Rethinking Institutional Bitcoin Investments

Dan Morehead,
Pantera Capital

I might have been hasty in my last post regarding being bearish on institutional investments in bitcoins. After interviewing Pantera Capital CEO Dan Morehead for Trader Magazine’s current cover story, I refined my views a bit.

Buy-and-hold asset managers will still find investing in the digital currency directly difficult. The bitcoin market remains relatively small, highly fragmented, and illiquid from an institutional investor’s perspective.

Even Pantera Capital trades with other large bitcoin investors over the telephone like any other thinly traded market.

However, buy-and-hold investors might be able to turn a profit from the bitcoin market if they invest in the bitcoin-enabling companies like many did with the Internet-enabling companies in the mid- and late 90s.

Many bitcoin-enabling companies popped up around 2011 and 2012, when bitcoin prices rose 700%. In the following couple of years they’ve received investments from angel investors, start-up funds and hedge funds like Pantera Capital.

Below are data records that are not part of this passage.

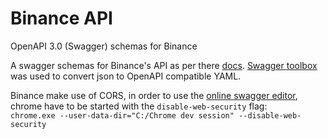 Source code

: # Binance API
OpenAPI 3.0 (Swagger) schemas for Binance

A swagger schemas for Binance's API as per there [docs](https://github.com/binance-exchange/binance-official-api-docs). [Swagger toolbox](https://swagger-toolbox.firebaseapp.com/) was used to convert json to OpenAPI compatible YAML.

Binance make use of CORS, in order to use the [online swagger editor](https://editor.swagger.io), chrome have to be started with the `disable-web-security` flag:<br>
```chrome.exe --user-data-dir="C:/Chrome dev session" --disable-web-security```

If many of these earlier investors hold their positions for the typical three to five years before exiting them or launching an initial public offering, professional investors should see a lot of institutional friendly investment opportunities starting around 2017.

How large might this potential market be?

According to Morehead, venture capitalist invested approximately $350 million in these bitcoin-enabling companies last year, which is a far greater investment pace than Internet startups saw in 1995.

He also estimated in April that the total market capitalization of these bitcoin-enabling companies surpassed the digital currency’s then $3.1 billion market capitalization.

Once again, it is more about investing tangentially into the bitcoin market than directly.